▶ **Records for processing**
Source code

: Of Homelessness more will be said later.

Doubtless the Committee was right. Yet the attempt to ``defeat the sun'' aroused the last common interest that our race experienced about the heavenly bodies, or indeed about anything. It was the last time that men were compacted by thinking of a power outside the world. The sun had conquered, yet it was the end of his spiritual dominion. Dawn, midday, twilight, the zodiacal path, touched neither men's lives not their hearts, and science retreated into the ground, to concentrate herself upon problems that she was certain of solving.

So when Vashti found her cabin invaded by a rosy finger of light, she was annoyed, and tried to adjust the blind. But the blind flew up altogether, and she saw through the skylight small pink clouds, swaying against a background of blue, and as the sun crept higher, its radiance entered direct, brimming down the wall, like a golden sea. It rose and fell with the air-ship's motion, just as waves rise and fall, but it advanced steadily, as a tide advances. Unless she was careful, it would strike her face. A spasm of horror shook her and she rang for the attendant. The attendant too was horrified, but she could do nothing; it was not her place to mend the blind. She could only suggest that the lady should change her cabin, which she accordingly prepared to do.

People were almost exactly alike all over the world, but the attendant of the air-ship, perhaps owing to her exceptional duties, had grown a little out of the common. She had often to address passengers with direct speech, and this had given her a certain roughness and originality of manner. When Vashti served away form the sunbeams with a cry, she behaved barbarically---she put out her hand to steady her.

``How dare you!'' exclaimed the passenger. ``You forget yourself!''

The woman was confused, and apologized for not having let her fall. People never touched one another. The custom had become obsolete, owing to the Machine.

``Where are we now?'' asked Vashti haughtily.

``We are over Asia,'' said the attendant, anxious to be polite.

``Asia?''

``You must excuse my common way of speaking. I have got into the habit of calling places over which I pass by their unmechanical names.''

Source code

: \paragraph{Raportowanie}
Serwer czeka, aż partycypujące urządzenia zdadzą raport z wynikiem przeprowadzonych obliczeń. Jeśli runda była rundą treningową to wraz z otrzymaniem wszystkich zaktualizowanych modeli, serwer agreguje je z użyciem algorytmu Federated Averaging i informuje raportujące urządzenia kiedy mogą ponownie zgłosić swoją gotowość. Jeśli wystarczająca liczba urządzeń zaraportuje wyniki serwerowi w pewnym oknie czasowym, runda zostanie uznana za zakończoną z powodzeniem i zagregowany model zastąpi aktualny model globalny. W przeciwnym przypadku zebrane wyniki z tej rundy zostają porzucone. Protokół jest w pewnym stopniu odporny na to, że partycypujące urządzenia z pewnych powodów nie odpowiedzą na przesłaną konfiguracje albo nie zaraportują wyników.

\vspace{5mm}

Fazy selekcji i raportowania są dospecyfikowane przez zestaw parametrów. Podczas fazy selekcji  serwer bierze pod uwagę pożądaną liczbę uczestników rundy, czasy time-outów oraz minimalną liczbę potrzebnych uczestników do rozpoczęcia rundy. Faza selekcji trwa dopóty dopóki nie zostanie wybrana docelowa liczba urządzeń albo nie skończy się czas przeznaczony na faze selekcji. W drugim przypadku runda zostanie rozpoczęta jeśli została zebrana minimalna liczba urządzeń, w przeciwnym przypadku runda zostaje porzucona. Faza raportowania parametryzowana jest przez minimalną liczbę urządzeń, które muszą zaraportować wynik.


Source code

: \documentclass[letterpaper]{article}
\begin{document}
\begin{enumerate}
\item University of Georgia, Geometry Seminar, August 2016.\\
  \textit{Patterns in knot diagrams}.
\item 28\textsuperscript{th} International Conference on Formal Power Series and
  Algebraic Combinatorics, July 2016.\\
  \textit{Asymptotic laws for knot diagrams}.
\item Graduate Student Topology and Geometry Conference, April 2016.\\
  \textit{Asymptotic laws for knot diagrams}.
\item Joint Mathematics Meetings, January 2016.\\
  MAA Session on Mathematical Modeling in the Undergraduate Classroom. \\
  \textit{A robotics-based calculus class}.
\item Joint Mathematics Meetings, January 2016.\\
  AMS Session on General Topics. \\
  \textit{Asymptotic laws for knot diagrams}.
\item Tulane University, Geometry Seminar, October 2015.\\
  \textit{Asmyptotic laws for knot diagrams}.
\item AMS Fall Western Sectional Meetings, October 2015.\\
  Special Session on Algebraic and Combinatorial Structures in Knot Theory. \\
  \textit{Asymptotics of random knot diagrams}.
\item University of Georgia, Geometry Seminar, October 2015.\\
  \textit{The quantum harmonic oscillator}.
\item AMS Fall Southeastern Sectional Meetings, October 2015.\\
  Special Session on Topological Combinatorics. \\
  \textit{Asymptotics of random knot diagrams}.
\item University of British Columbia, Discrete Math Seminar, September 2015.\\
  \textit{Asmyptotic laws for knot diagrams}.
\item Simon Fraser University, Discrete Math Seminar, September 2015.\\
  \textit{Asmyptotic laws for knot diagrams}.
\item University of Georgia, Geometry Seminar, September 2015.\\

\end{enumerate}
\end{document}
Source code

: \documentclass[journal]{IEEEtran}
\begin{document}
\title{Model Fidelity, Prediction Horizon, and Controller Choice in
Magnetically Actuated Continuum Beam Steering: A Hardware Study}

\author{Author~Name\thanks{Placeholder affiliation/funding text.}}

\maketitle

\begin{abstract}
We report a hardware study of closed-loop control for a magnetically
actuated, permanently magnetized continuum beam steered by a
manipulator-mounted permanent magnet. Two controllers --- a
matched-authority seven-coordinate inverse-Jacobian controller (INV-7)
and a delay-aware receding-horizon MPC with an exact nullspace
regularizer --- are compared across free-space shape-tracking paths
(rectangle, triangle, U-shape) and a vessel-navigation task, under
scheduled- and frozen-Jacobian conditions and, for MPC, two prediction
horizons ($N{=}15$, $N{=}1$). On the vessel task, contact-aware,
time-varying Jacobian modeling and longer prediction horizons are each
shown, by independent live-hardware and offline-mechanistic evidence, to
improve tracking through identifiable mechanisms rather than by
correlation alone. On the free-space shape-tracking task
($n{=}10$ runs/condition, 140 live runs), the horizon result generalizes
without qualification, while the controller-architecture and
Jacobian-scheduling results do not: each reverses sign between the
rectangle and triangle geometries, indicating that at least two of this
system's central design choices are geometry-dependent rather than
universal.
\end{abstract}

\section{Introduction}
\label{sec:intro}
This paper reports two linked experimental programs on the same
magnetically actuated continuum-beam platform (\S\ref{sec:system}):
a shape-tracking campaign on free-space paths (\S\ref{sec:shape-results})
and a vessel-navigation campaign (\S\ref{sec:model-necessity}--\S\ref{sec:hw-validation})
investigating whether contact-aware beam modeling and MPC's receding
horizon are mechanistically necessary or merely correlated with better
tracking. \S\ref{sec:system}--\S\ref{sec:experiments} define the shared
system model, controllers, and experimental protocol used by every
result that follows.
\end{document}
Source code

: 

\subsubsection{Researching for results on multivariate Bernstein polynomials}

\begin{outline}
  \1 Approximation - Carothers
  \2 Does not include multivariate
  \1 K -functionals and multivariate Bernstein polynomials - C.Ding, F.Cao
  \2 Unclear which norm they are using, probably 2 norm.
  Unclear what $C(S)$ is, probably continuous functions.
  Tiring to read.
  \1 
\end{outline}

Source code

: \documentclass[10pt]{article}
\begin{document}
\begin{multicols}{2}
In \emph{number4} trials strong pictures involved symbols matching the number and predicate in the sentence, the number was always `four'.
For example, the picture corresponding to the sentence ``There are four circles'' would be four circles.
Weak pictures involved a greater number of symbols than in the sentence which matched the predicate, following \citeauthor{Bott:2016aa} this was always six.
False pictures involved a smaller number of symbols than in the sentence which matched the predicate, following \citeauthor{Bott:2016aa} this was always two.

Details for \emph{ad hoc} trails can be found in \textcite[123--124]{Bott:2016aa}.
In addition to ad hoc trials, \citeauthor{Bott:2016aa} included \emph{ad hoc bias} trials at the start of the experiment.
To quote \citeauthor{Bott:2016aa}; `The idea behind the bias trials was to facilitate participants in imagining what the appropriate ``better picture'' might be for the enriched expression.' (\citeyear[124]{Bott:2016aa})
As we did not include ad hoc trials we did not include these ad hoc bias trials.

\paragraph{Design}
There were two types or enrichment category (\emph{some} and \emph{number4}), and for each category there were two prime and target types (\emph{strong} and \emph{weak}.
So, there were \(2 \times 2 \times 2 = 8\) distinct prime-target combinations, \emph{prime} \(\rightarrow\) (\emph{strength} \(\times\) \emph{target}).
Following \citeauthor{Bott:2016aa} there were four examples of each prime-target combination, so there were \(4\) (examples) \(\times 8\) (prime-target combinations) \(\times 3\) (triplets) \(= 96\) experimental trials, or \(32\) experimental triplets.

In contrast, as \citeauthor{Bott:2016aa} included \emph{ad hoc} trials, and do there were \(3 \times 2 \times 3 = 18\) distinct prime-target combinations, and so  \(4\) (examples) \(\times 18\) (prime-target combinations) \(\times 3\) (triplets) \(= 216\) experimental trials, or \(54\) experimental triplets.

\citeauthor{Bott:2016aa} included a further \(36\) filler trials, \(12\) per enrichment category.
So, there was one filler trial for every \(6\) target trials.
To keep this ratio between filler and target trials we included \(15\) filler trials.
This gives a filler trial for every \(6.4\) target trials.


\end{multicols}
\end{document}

▶ **What you should do**
Filter the lines above, keeping each one that contains the string "tracking".

▶ **Output for this exercise**
regularizer --- are compared across free-space shape-tracking paths
improve tracking through identifiable mechanisms rather than by
correlation alone. On the free-space shape-tracking task
a shape-tracking campaign on free-space paths (\S\ref{sec:shape-results})
tracking. \S\ref{sec:system}--\S\ref{sec:experiments} define the shared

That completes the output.